Terkait hal ini, Faisal A. Rani berpandangan  mengenai Eksistensi Qanun di Aceh, bahwa: “isi/muatan dari Qanun pada prinsipnya sama dengan muatan perda diwilayah lain, dalam rangka melaksanakan otonomi daerah, tugas perbantuan, dan desentralisasi, akan tetapi Qanun juga bermuatan perihal Syariat Islam. Mengenai Syariat Islam, bukan Syariat Islam yang dipindahkan ke dalam Qanun, akan tetapi Syariat Islam yang sejalan dengan hukum yang berlaku di Indonesia”. (Faisal A. Rani, hukumonline.com)
Adapun prinsip lainnya, sesuai dengan amanat dalam ketentuan penutup Qanun Jinayat, khususnya sebagaimana yang ditegaskan dalam Pasal 75, menyatakan bahwa “Qanun Jinayat mulai berlaku 1 (satu) tahun setelah diundangkan”. Dalam hal ini, berhubung Qanun Jinayat diundangkan pada tanggal 23 Oktober 2014, maka secara normatif bertepatan pada tanggal 23 Oktober 2015, seyogyanya Qanun Jinayat akan diberlakukan di seluruh wilayah Aceh secara terstruktur dan sistematis.

Penutup
Berdasarkan paradigma tersebut, maka sudah sepantasnya tidak perlu adalagi pihak-pihak yang mencoba mendiskreditkan penyelenggaraan Syariat Islam di Aceh, khususnya sebagaimana yang diimplementasikan melalui Qanun Jinayat. Oleh karena, baik penyelenggaraan Syariat Islam di Aceh, maupun Qanun adalah sesuatu yang memiliki legitimasi berdasarkan atas hukum, serta memiliki legitimasi konstitusional.
Pada sisi yang lain, semoga dengan berlakunya Qanun Jinayat, kiranya dapat menjawab berbagai ekspektasi masyarakat, khususnya agar keberadaan Qanun tersebut menjadi payung hukum yang tidak hanya bagi masyarakat umum, tetapi juga turut melingkupi mereka yang dikelilingi kekuasaan.

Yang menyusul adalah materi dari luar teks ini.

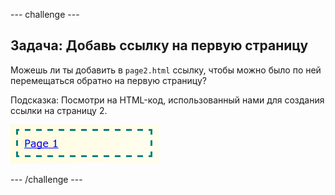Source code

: \--- challenge \---

## Задача: Добавь ссылку на первую страницу

Можешь ли ты добавить в `page2.html` ссылку, чтобы можно было по ней перемещаться обратно на первую страницу?

Подсказка: Посмотри на HTML-код, использованный нами для создания ссылки на страницу 2.

![снимок экрана](images/magazine-page1-link.png)

\--- /challenge \---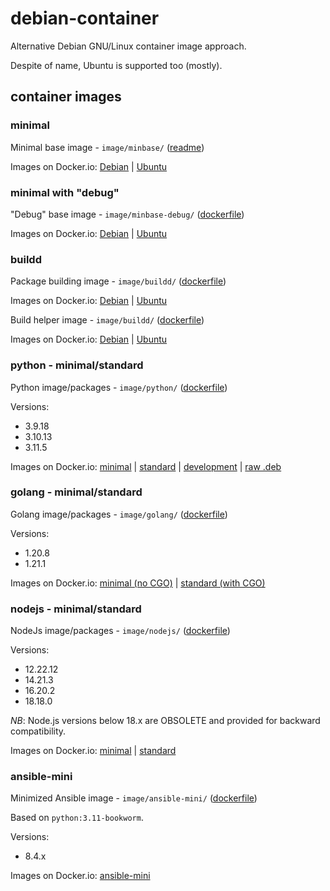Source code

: # debian-container

Alternative Debian GNU/Linux container image approach.

Despite of name, Ubuntu is supported too (mostly).

## container images

### minimal

Minimal base image - `image/minbase/` ([readme](image/minbase/README.md))

Images on Docker.io:
[Debian](https://hub.docker.com/r/rockdrilla/debian/tags)
|
[Ubuntu](https://hub.docker.com/r/rockdrilla/ubuntu/tags)

### minimal with "debug"

"Debug" base image - `image/minbase-debug/` ([dockerfile](image/minbase-debug/Dockerfile))

Images on Docker.io:
[Debian](https://hub.docker.com/r/rockdrilla/debian-debug/tags)
|
[Ubuntu](https://hub.docker.com/r/rockdrilla/ubuntu-debug/tags)

### buildd

Package building image - `image/buildd/` ([dockerfile](image/buildd/Dockerfile))

Images on Docker.io:
[Debian](https://hub.docker.com/r/rockdrilla/debian-buildd/tags)
|
[Ubuntu](https://hub.docker.com/r/rockdrilla/ubuntu-buildd/tags)

Build helper image - `image/buildd/` ([dockerfile](image/buildd/Dockerfile))

Images on Docker.io:
[Debian](https://hub.docker.com/r/rockdrilla/debian-buildd-helper/tags)
|
[Ubuntu](https://hub.docker.com/r/rockdrilla/ubuntu-buildd-helper/tags)

### python - minimal/standard

Python image/packages - `image/python/` ([dockerfile](image/python/Dockerfile))

Versions:

- 3.9.18
- 3.10.13
- 3.11.5

Images on Docker.io:
[minimal](https://hub.docker.com/r/rockdrilla/python-min/tags)
|
[standard](https://hub.docker.com/r/rockdrilla/python/tags)
|
[development](https://hub.docker.com/r/rockdrilla/python-dev/tags)
|
[raw .deb](https://hub.docker.com/r/rockdrilla/python-pkg/tags)

### golang - minimal/standard

Golang image/packages - `image/golang/` ([dockerfile](image/golang/Dockerfile))

Versions:

- 1.20.8
- 1.21.1

Images on Docker.io:
[minimal (no CGO)](https://hub.docker.com/r/rockdrilla/golang-min/tags)
|
[standard (with CGO)](https://hub.docker.com/r/rockdrilla/golang/tags)

### nodejs - minimal/standard

NodeJs image/packages - `image/nodejs/` ([dockerfile](image/nodejs/Dockerfile))

Versions:

- 12.22.12
- 14.21.3
- 16.20.2
- 18.18.0

*NB*: Node.js versions below 18.x are OBSOLETE and provided for backward compatibility.

Images on Docker.io:
[minimal](https://hub.docker.com/r/rockdrilla/nodejs-min/tags)
|
[standard](https://hub.docker.com/r/rockdrilla/nodejs/tags)

### ansible-mini

Minimized Ansible image - `image/ansible-mini/` ([dockerfile](image/ansible-mini/Dockerfile))

Based on `python:3.11-bookworm`.

Versions:

- 8.4.x

Images on Docker.io:
[ansible-mini](https://hub.docker.com/r/rockdrilla/ansible-mini/tags)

Terakhir, semoga Qanun tersebut mampu menangkal berbagai dominasi budaya yang nyata-nyata bertentangan dengan kearifan lokal masyarakat Aceh. Semoga!



[1]  Penulis adalah PNS Pemkab Aceh Tamiang, dan Staf Pengajar Program Pascasarjana Magister Ilmu Hukum, UMSU dan UMA.